Ian White, chief executive officer, and Mike Dorfman, chief operating officer, founded Koffie in 2017. Dorfman has deep roots in the trucking industry, growing up and working in his family’s fourth-generation trucking and logistics insurance provider. White is an entrepreneur with previous tech startup experience.
Koffie Labs was born out of a simple fact about commercial vehicle insurance: It keeps getting more expensive for truckers, but it still isn’t profitable for insurers. One of the significant hurdles in trucking insurance is an outdated way of assessing and pricing risk, based on only the most general characteristics of a given fleet. Historically, risk has been assessed and insurance policies have been priced with little regard for the aftermarket telematics installed on a truck or the driver-assist technology built by the OEM.
By creating more detailed risk models based on approximately 100 characteristics of the physical trucks themselves, Koffie wants to give fleets credit for installing safety technology and control losses on the insurer’s side. White said the capital will be deployed in product development and hiring; Koffie currently has about 10 employees.
“Fundamentally we bring a wealth of data to the occasion, including 3 million truck crashes and 100 million federal inspections,” White said in an interview with FreightWaves. “So far, the industry has worked on heuristics, and it’s failed. Can we get more granular?”
Most insurance companies price coverage based on a trucking fleet’s operations in aggregate, but Koffie gets down to the specific vehicle level. Why does that matter? Because the safest trucks on the road are approximately three and a half times less likely to get into an accident resulting in bodily injury than an average truck, White said.
While traditional insurance carriers look at essentially one risk factor for the truck, one for the driver and one for operations, Koffie’s models take into account everything from axle configuration and make and model to crash avoidance technology, driver coaching and market- and vehicle-level operational data, White said, That allows Koffie to slice the trucking industry into 10 tranches of risk.
Developing unique risk profiles for every single physical truck and then surfacing patterns hidden in a vast lake of crash and inspection data is quite a task, but White and Dorfman want to also build significant automation inside the insurance operation itself.
Dorfman said that when he went to work in his family’s business, he was surprised to have to learn how to use a fax machine and a typewriter. The process of generating a quote for a carrier was labor intensive, carried out with pen and paper, and could take as long as 90 days, he said.
“I saw instances where we started a quote a quarter before a trucking company’s policy was expiring and still couldn’t find a home for it,” Dorfman said. “It was extremely frustrating from my perspective and the insurance company’s perspective and eventually led to insurance carriers pulling out of the market because they couldn’t get enough rate to make the business profitable. It felt like nobody was happy.” Koffie says that it can deliver truckers quotes for insurance in a day, partly by prepopulating 80% of a given carrier’s application through the data it’s already collected.

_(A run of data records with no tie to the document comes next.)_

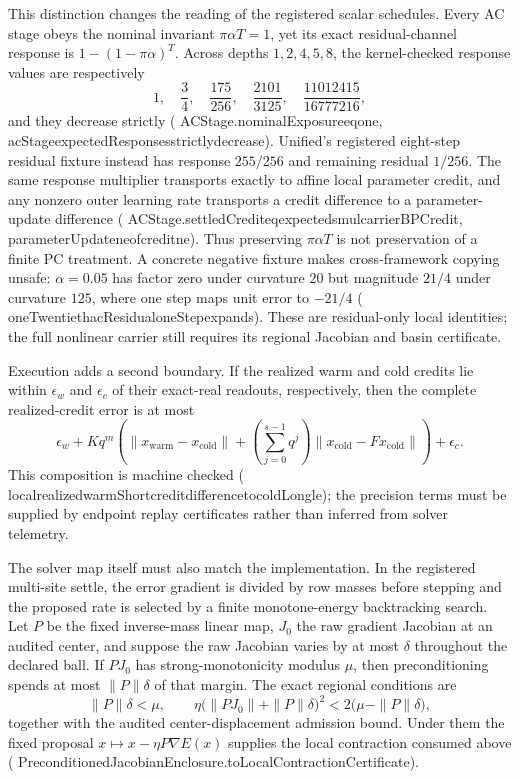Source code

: \documentclass[11pt]{article}
\newcommand{\leanname}[1]{{\scriptsize\ttfamily
  \def\_{\textunderscore\allowbreak}#1}}
\begin{document}
This distinction changes the reading of the registered scalar schedules. Every AC
stage obeys the nominal invariant $\pi\alpha T=1$, yet its exact residual-channel
response is $1-(1-\pi\alpha)^T$. Across depths $1,2,4,5,8$, the kernel-checked
response values are respectively
\[
  1,\quad \frac34,\quad \frac{175}{256},\quad
  \frac{2101}{3125},\quad \frac{11012415}{16777216},
\]
and they decrease strictly
(\leanname{ACStage.nominalExposure\_eq\_one},
\leanname{acStage\_expectedResponses\_strictly\_decrease}). Unified's registered
eight-step residual fixture instead has response $255/256$ and remaining residual
$1/256$. The same response multiplier transports exactly to affine local parameter
credit, and any nonzero outer learning rate transports a credit difference to a
parameter-update difference
(\leanname{ACStage.settledCredit\_eq\_expected\_smul\_carrierBPCredit},
\leanname{parameterUpdate\_ne\_of\_credit\_ne}). Thus preserving
$\pi\alpha T$ is not preservation of a finite PC treatment. A concrete negative
fixture makes cross-framework copying unsafe: $\alpha=0.05$ has factor zero under
curvature $20$ but magnitude $21/4$ under curvature $125$, where one step maps unit
error to $-21/4$
(\leanname{oneTwentieth\_acResidual\_oneStep\_expands}). These are
residual-only local identities; the full nonlinear carrier still requires its
regional Jacobian and basin certificate.

Execution adds a second boundary. If the realized warm and cold credits lie within
$\epsilon_w$ and $\epsilon_c$ of their exact-real readouts, respectively, then the complete
realized-credit error is at most
\[
 \epsilon_w + Kq^m\left(
   \|x_{\mathrm{warm}}-x_{\mathrm{cold}}\|+
   \left(\sum_{j=0}^{s-1}q^j\right)
     \|x_{\mathrm{cold}}-F x_{\mathrm{cold}}\|
 \right)+\epsilon_c.
\]
This composition is machine checked
(\leanname{local\_realized\_warmShort\_credit\_difference\_to\_coldLong\_le}); the
precision terms must be supplied by endpoint replay certificates rather than inferred
from solver telemetry.

The solver map itself must also match the implementation. In the registered multi-site
settle, the error gradient is divided by row masses before stepping and the proposed
rate is selected by a finite monotone-energy backtracking search. Let $P$ be the fixed
inverse-mass linear map, $J_0$ the raw gradient Jacobian at an audited center, and suppose
the raw Jacobian varies by at most $\delta$ throughout the declared ball. If $PJ_0$ has
strong-monotonicity modulus $\mu$, then preconditioning spends at most $\|P\|\delta$ of
that margin. The exact regional conditions are
\[
 \|P\|\delta<\mu,
 \qquad
 \eta\bigl(\|PJ_0\|+\|P\|\delta\bigr)^2
 <2\bigl(\mu-\|P\|\delta\bigr),
\]
together with the audited center-displacement admission bound. Under them the fixed
proposal $x\mapsto x-\eta P\nabla E(x)$ supplies the local contraction consumed above
(\leanname{PreconditionedJacobianEnclosure.\allowbreak{}toLocalContractionCertificate}).
\end{document}
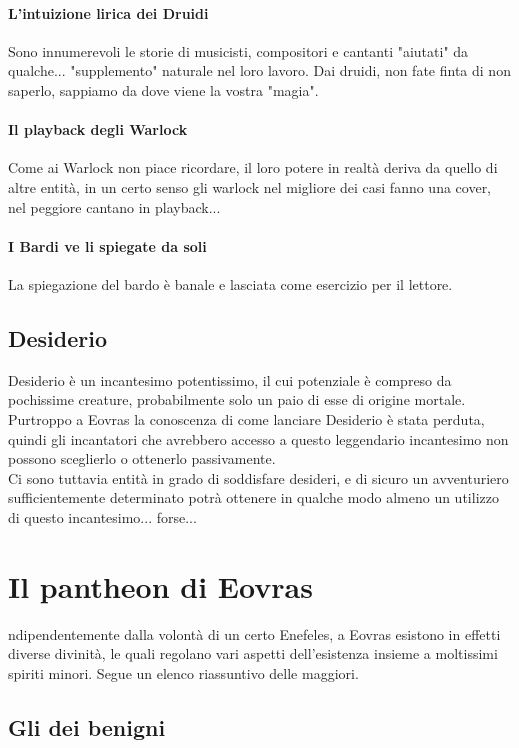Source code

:\paragraph{L'intuizione lirica dei Druidi}Sono innumerevoli le storie di musicisti, compositori e cantanti "aiutati" da qualche... "supplemento" naturale nel loro lavoro. Dai druidi, non fate finta di non saperlo, sappiamo da dove viene la vostra "magia".
\paragraph{Il playback degli Warlock}Come ai Warlock non piace ricordare, il loro potere in realtà deriva da quello di altre entità, in un certo senso gli warlock nel migliore dei casi fanno una cover, nel peggiore cantano in playback...
\paragraph{I Bardi ve li spiegate da soli}La spiegazione del bardo è banale e lasciata come esercizio per il lettore.

\subsection{Desiderio}

Desiderio è un incantesimo potentissimo, il cui potenziale è compreso da pochissime creature, probabilmente solo un paio di esse di origine mortale. \\ Purtroppo a Eovras la conoscenza di come lanciare Desiderio è stata perduta, quindi gli incantatori che avrebbero accesso a questo leggendario incantesimo non possono sceglierlo o ottenerlo passivamente. \\ Ci sono tuttavia entità in grado di soddisfare desideri, e di sicuro un avventuriero sufficientemente determinato potrà ottenere in qualche modo almeno un utilizzo di questo incantesimo... forse...

\section{Il pantheon di Eovras}

ndipendentemente dalla volontà di un certo Enefeles, a Eovras esistono in effetti diverse divinità, le quali regolano vari aspetti dell'esistenza insieme a moltissimi spiriti minori. Segue un elenco riassuntivo delle maggiori.

\subsection{Gli dei benigni}

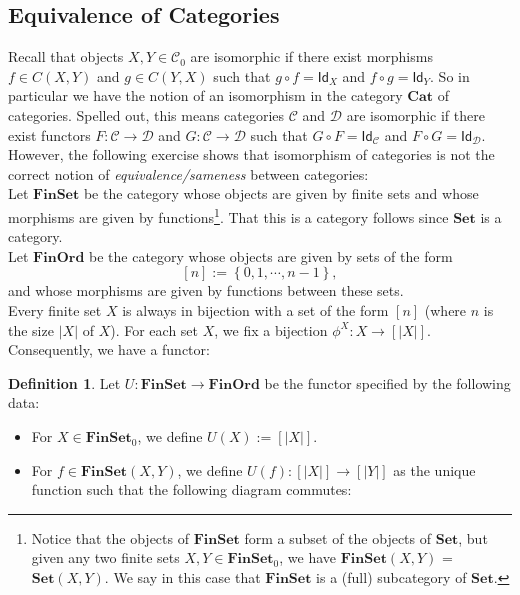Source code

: \documentclass[a4paper,10pt]{scrartcl}
\theoremstyle{plain}
\theoremstyle{definition}
\newtheorem{dfn}[thm]{Definition}
\newcommand{\cfont}[1]{\ensuremath{\mathsf{#1}}}
\newcommand{\Cat}[1]{\mathcal{#1}}
\newcommand{\CC}{\Cat{C}}
\newcommand{\DD}{\Cat{D}}
\newcommand{\Catb}[1]{\mathbf{#1}}
\newcommand{\SET}{\Catb{Set}}
\newcommand{\FINSET}{\Catb{FinSet}}
\newcommand{\CAT}{\Catb{Cat}}
\newcommand{\Ob}[1]{{#1}_0}
\newcommand{\CHom}[3]{{#1}(#2,#3)}
\newcommand{\Id}[1][]{\cfont{Id}_{#1}}
\newcommand{\co}[2]{\ensuremath{#2 \circ #1}}
\begin{document}
\subsection{Equivalence of Categories}
Recall that objects $X,Y\in\Ob{\CC}$ are isomorphic if there exist morphisms $f\in\CHom{C}{X}{Y}$ and $g\in\CHom{C}{Y}{X}$ such that $\co{f}{g} = \Id[X]$ and $\co{g}{f} = \Id[Y]$. So in particular we have the notion of an isomorphism in the category $\CAT$ of categories. Spelled out, this means categories $\CC$ and $\DD$ are isomorphic if there exist functors $F:\CC\to\DD$ and $G:\CC\to\DD$ such that $\co{F}{G}= \Id[\CC]$ and $\co{G}{F} = \Id[\DD]$.\\
However, the following exercise shows that isomorphism of categories is not the correct notion of \textit{equivalence/sameness} between categories:\\
Let $\FINSET$ be the category whose objects are given by finite sets and whose morphisms are given by functions\footnote{Notice that the objects of $\FINSET$ form a subset of the objects of $\SET$, but given any two finite sets $X,Y \in \Ob{\FINSET}$, we have $\CHom{\FINSET}{X}{Y}$ = $\CHom{\SET}{X}{Y}$. We say in this case that $\FINSET$ is a (full) subcategory of $\SET$.}. That this is a category follows since $\SET$ is a category.\\
Let $\Catb{FinOrd}$ be the category whose objects are given by sets of the form 
\[
[n] := \left\{0,1,\cdots,n-1\right\},
\]
and whose morphisms are given by functions between these sets.\\
Every finite set $X$ is always in bijection with a set of the form $[n]$ (where $n$ is the size $\vert X\vert$ of $X$). For each set $X$, we fix a bijection $\phi^X: X\to [\vert X\vert]$. Consequently, we have a functor:
\begin{dfn} Let $U: \FINSET\to \Catb{FinOrd}$ be the functor specified by the following data:
\begin{itemize}
\item For $X\in \Ob{\FINSET}$, we define $U(X) := [\vert X\vert]$.
\item For $f\in \CHom{\FINSET}{X}{Y}$, we define $U(f): [\vert X\vert]\to [\vert Y\vert]$ as the unique function such that the following diagram commutes:
\begin{center}
\end{center}
\end{itemize}
\end{dfn}
\end{document}
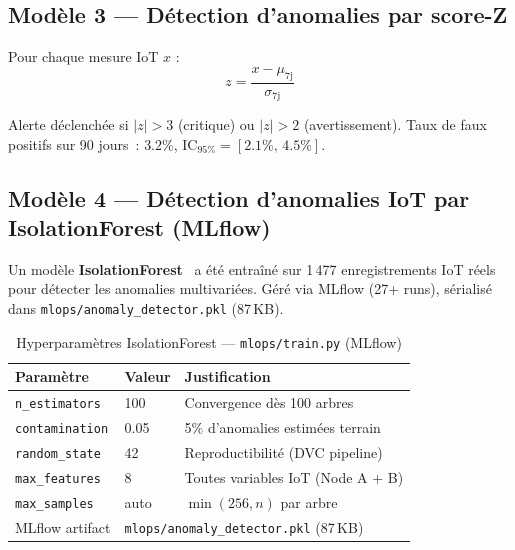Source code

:\subsection{Modèle 3 --- Détection d'anomalies par score-Z}

Pour chaque mesure IoT $x$ :
\begin{equation}
z = \frac{x - \mu_\text{7j}}{\sigma_\text{7j}}
\label{eq:zscore}
\end{equation}

Alerte déclenchée si $|z| > 3$ (critique) ou $|z| > 2$ (avertissement).
Taux de faux positifs sur 90 jours~: $3.2\%$, $\text{IC}_{95\%} = [2.1\%,\,4.5\%]$.

\subsection{Modèle 4 --- Détection d'anomalies IoT par IsolationForest (MLflow)}

Un modèle \textbf{IsolationForest}~\cite{liu2008isolation} a été entraîné sur
1\,477 enregistrements IoT réels pour détecter les anomalies multivariées.
Géré via MLflow (27+ runs), sérialisé dans \texttt{mlops/anomaly\_detector.pkl} (87\,KB).

\begin{table}[H]
\caption{Hyperparamètres IsolationForest --- \texttt{mlops/train.py} (MLflow)}
\label{tab:iforest_hp}
\centering
\begin{tabular}{@{}lll@{}}
\toprule
\textbf{Paramètre} & \textbf{Valeur} & \textbf{Justification} \\
\midrule
\texttt{n\_estimators} & 100  & Convergence dès 100 arbres~\cite{liu2008isolation} \\
\texttt{contamination} & 0.05 & 5\% d'anomalies estimées terrain \\
\texttt{random\_state} & 42   & Reproductibilité (DVC pipeline) \\
\texttt{max\_features} & 8    & Toutes variables IoT (Node A + B) \\
\texttt{max\_samples}  & auto & $\min(256, n)$ par arbre \\
\midrule
MLflow artifact & \multicolumn{2}{l}{\texttt{mlops/anomaly\_detector.pkl} (87\,KB)} \\
\bottomrule
\end{tabular}
\end{table}

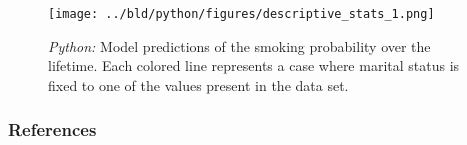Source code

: \documentclass[11pt, aspectratio=169]{beamer}
\begin{document}
\begin{frame}[t]
    \begin{figure}[H]

        \centering
        \texttt{[image: ../bld/python/figures/descriptive\_stats\_1.png]}

        \caption{\emph{Python:} Model predictions of the smoking probability over the
            lifetime. Each colored line represents a case where marital status is fixed to
            one of the values present in the data set.}
\label{fig:python-predictions}

    \end{figure}
\end{frame}






 {
    \begin{frame}
        \frametitle{}
    \end{frame}

}

\begin{frame}[allowframebreaks]
    \frametitle{References}
    \renewcommand{\bibfont}{\normalfont\footnotesize}
    \printbibliography
\end{frame}
\end{document}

But in many ways, Koffie’s innovation comes back to assessing and pricing risk in a different way than the rest of the industry. White said that while fleets are sold new safety technology, like video telematics or driver-assist technology, the products often come with the promise that they will help lower the carrier’s insurance burden. But when the fleet owner shows off his new tech to an insurance provider and asks for a discount, he finds his rates haven’t budged.
“Foundationally, for me, insurance companies were fundamentally unable to differentiate a good trucking risk from a bad one,” Dorfman explained. “What I saw oftentimes was insurance carriers that weren’t specialized and didn’t really know how to underwrite it properly. There hasn’t been any innovation in decades in terms of underwriting factors and processes in this line. For us, the remedy is looking at fleets at a granular level and looking at safety technology. We’ve seen that work in personal vehicles for a long time, but a lot of those rating factors are simply left out of the equation [in trucking].”
By tracking more individual attributes for every truck and measuring the performance and risk of those trucks over time, White and Dorfman believe that Koffie will have an advantage over other insurance carriers as autonomous vehicle technology becomes more robust and widespread. Whereas traditional insurance providers will be tasked with creating an entirely new risk model that takes an emerging technology into account — a technology they haven’t gathered their own data on — Koffie sees AV technology as a suite of hardware and software technologies that it already assesses and prices independently.
“If we saw a vehicle five years into the future, we could break it down into hardware, software, ask ourselves where we’ve seen those things before and assess it against historical data that we already have,” Dorfman explained.
Koffie’s focus on commercial motor vehicle insurance is grounded in deep family history and a passion for all things trucking that even led the co-founders to enroll in truck driving school.
“The better you understand this 80,000-pound piece of metal, the better you can understand the price risk,” White said.